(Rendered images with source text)
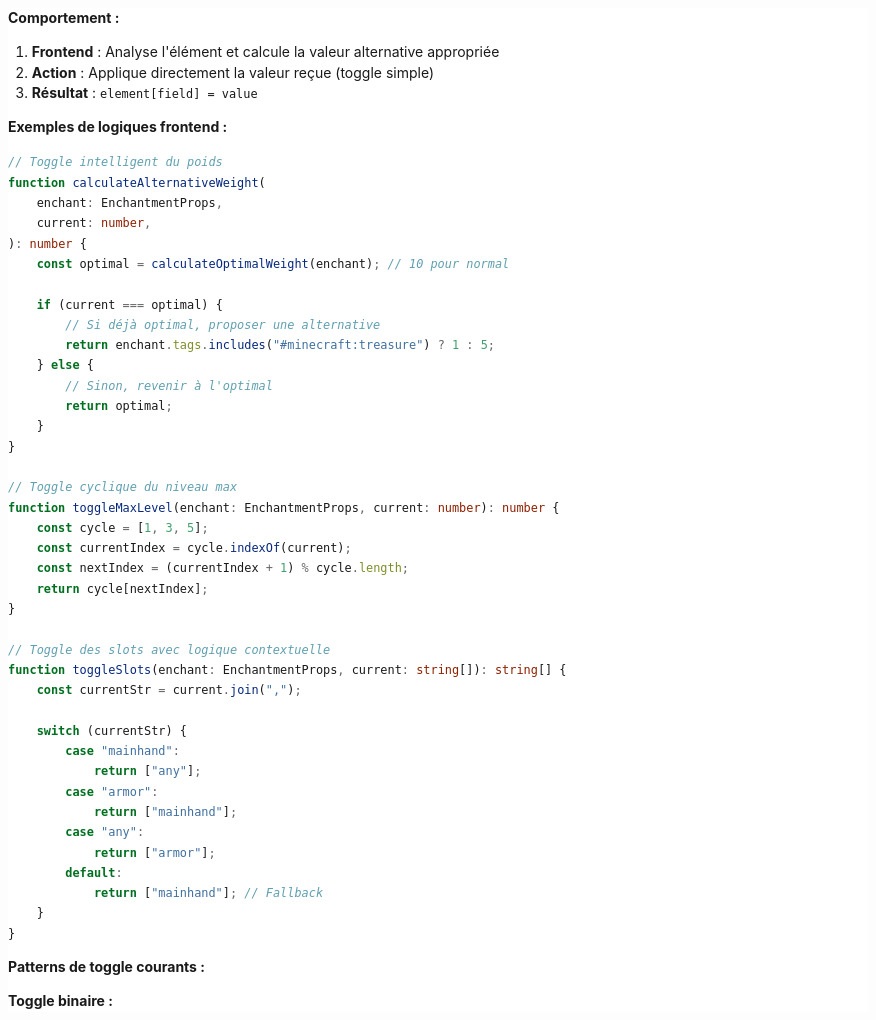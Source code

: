 
**Comportement :**

1. **Frontend** : Analyse l'élément et calcule la valeur alternative appropriée
2. **Action** : Applique directement la valeur reçue (toggle simple)
3. **Résultat** : `element[field] = value`

**Exemples de logiques frontend :**

```typescript
// Toggle intelligent du poids
function calculateAlternativeWeight(
    enchant: EnchantmentProps,
    current: number,
): number {
    const optimal = calculateOptimalWeight(enchant); // 10 pour normal

    if (current === optimal) {
        // Si déjà optimal, proposer une alternative
        return enchant.tags.includes("#minecraft:treasure") ? 1 : 5;
    } else {
        // Sinon, revenir à l'optimal
        return optimal;
    }
}

// Toggle cyclique du niveau max
function toggleMaxLevel(enchant: EnchantmentProps, current: number): number {
    const cycle = [1, 3, 5];
    const currentIndex = cycle.indexOf(current);
    const nextIndex = (currentIndex + 1) % cycle.length;
    return cycle[nextIndex];
}

// Toggle des slots avec logique contextuelle
function toggleSlots(enchant: EnchantmentProps, current: string[]): string[] {
    const currentStr = current.join(",");

    switch (currentStr) {
        case "mainhand":
            return ["any"];
        case "armor":
            return ["mainhand"];
        case "any":
            return ["armor"];
        default:
            return ["mainhand"]; // Fallback
    }
}
```

**Patterns de toggle courants :**

**Toggle binaire :**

> [WHAT TO DO] Your job is to return all lines above that hold the word "EnchantmentProps".

> [YOUR SOLUTION]
    enchant: EnchantmentProps,
function toggleMaxLevel(enchant: EnchantmentProps, current: number): number {
function toggleSlots(enchant: EnchantmentProps, current: string[]): string[] {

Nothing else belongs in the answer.